## Work item
Among the entries below, find the line with "transferable to work", then quote it and each following line up to and including the line with "the most beneficial", and nothing else.

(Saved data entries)
<<<<
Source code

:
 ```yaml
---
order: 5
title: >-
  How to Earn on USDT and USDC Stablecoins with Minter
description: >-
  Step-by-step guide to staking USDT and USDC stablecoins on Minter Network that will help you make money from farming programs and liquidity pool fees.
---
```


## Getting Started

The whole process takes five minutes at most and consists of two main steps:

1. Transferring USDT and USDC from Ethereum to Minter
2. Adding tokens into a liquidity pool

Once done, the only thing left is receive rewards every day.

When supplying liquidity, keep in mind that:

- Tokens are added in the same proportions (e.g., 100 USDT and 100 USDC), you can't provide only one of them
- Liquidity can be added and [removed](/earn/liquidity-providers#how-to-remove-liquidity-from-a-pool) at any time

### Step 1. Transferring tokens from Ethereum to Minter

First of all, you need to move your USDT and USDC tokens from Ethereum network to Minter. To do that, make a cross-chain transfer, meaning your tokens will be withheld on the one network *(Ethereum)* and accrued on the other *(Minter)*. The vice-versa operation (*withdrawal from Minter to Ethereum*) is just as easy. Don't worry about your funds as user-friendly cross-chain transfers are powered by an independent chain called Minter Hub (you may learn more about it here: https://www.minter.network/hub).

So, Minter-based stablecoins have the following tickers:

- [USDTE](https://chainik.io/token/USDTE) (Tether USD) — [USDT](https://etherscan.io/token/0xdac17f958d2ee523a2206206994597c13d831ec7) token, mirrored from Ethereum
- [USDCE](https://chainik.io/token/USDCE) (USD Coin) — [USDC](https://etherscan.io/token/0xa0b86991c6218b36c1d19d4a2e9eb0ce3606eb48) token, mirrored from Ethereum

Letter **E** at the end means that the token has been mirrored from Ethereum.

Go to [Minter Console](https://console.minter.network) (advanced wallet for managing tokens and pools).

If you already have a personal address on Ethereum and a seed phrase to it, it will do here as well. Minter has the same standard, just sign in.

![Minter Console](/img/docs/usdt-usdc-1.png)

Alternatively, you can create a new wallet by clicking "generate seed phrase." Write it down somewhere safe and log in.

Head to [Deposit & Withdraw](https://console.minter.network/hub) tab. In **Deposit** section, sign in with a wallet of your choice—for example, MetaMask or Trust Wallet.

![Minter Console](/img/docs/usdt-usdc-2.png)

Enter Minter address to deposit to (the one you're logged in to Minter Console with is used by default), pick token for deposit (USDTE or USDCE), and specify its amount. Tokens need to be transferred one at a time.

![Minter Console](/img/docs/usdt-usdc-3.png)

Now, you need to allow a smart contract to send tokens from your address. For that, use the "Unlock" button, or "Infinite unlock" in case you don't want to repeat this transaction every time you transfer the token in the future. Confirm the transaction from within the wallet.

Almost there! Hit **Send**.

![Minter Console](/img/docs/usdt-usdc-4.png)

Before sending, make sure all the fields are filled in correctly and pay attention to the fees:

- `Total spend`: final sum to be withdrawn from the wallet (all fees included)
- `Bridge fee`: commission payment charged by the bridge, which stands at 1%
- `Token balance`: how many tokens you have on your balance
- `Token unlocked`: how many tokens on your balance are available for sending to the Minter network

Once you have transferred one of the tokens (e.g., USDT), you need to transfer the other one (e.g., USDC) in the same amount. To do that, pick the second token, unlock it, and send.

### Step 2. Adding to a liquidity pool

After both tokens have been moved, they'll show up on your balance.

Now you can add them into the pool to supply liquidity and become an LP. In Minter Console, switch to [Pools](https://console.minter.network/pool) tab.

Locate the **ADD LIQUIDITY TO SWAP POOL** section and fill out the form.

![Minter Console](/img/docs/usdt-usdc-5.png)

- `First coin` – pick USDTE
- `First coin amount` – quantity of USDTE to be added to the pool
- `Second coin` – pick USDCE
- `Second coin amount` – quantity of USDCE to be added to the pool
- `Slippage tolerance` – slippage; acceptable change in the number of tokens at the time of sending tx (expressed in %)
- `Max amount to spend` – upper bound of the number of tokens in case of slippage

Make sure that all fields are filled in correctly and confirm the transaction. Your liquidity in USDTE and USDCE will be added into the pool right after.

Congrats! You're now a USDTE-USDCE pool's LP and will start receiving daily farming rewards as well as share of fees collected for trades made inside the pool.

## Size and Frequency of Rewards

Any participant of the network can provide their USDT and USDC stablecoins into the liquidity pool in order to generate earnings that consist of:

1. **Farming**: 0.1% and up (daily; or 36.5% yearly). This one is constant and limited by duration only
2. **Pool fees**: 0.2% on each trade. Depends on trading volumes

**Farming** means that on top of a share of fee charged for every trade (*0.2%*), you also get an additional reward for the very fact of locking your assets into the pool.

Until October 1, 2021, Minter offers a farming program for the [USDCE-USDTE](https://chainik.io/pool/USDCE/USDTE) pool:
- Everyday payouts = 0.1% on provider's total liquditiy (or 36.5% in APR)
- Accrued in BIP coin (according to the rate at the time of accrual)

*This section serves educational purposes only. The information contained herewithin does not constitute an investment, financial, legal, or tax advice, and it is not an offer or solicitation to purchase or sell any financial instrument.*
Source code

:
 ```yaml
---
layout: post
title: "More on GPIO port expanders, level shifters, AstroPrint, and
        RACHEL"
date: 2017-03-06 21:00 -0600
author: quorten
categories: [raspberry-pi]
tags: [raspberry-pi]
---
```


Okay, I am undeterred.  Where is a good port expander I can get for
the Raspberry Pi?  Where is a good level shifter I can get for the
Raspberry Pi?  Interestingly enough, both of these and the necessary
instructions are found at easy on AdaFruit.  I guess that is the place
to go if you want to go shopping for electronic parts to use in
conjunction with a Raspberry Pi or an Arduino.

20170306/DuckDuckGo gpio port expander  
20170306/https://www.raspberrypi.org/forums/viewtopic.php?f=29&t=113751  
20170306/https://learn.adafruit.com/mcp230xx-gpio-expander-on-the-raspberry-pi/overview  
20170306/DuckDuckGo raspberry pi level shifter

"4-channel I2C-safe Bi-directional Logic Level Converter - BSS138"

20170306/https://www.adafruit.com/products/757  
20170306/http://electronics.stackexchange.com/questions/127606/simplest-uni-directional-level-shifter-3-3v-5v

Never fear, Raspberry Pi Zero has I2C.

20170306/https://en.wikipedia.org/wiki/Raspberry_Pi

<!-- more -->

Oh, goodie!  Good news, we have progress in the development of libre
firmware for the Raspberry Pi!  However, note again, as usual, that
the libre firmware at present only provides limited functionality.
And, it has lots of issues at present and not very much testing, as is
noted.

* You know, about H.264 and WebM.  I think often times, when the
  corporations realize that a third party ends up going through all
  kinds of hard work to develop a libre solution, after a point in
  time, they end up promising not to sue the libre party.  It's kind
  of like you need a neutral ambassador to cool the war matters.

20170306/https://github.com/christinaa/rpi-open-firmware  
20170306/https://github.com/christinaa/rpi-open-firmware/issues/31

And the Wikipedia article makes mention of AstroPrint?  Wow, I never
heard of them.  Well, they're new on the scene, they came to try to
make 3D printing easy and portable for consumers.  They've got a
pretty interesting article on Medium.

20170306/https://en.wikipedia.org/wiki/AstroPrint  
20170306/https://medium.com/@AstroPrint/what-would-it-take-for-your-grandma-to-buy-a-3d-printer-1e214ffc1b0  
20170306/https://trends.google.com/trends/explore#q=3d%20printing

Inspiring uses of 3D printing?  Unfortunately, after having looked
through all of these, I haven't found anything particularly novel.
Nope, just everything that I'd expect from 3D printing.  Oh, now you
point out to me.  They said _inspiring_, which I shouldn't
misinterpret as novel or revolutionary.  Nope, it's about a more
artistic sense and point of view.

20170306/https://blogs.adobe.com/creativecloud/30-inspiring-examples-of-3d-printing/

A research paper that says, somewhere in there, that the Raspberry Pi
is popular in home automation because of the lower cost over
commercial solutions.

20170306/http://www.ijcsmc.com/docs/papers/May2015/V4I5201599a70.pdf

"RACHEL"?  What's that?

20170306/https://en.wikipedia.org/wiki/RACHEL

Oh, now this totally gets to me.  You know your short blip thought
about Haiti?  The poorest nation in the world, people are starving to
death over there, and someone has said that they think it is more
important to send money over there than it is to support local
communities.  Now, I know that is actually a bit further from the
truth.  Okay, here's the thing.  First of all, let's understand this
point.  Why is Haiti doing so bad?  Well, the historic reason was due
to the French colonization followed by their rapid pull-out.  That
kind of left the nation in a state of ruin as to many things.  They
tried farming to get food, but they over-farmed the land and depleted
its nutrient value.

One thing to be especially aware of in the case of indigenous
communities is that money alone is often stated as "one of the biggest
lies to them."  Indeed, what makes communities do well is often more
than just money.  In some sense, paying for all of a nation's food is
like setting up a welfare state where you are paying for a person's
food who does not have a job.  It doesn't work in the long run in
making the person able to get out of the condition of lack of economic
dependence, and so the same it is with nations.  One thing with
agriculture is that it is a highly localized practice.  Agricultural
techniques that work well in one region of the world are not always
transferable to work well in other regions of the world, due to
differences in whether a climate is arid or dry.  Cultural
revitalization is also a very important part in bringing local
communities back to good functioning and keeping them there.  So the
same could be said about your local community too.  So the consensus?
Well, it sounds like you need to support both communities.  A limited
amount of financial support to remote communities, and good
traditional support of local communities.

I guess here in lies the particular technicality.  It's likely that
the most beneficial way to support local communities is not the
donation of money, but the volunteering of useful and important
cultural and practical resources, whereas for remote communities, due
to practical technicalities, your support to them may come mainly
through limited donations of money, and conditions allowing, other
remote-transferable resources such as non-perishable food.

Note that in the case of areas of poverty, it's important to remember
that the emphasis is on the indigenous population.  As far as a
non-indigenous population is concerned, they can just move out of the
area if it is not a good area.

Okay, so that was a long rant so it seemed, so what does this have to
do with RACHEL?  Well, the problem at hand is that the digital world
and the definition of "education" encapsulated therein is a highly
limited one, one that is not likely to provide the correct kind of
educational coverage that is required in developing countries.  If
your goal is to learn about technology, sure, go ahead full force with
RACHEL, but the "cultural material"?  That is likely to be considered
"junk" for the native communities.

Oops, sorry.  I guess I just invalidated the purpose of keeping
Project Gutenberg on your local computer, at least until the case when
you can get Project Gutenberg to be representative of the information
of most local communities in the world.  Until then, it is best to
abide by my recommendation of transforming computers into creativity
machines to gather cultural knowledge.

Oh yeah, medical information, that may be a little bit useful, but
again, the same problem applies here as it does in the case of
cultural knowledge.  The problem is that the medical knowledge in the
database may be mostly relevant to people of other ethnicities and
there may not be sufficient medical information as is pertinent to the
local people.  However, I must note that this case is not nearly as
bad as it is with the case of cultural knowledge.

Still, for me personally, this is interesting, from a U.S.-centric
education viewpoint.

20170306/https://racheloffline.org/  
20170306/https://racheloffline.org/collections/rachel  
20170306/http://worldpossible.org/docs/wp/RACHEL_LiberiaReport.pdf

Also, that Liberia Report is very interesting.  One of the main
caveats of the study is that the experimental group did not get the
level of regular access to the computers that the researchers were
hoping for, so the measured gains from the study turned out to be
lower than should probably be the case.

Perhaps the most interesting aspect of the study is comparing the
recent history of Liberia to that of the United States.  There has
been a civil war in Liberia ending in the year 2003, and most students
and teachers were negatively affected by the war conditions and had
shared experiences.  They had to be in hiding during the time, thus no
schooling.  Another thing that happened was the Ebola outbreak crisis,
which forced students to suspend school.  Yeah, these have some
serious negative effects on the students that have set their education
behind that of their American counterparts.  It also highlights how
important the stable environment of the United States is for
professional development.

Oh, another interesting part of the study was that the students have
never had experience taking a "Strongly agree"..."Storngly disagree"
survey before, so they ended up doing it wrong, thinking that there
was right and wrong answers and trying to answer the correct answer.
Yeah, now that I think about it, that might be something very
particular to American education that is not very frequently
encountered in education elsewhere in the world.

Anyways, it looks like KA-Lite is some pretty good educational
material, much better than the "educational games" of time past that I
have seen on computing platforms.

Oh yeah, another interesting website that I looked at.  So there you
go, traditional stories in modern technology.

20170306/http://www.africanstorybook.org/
>>>>
## Response area
transferable to work well in other regions of the world, due to
differences in whether a climate is arid or dry.  Cultural
revitalization is also a very important part in bringing local
communities back to good functioning and keeping them there.  So the
same could be said about your local community too.  So the consensus?
Well, it sounds like you need to support both communities.  A limited
amount of financial support to remote communities, and good
traditional support of local communities.

I guess here in lies the particular technicality.  It's likely that
the most beneficial way to support local communities is not the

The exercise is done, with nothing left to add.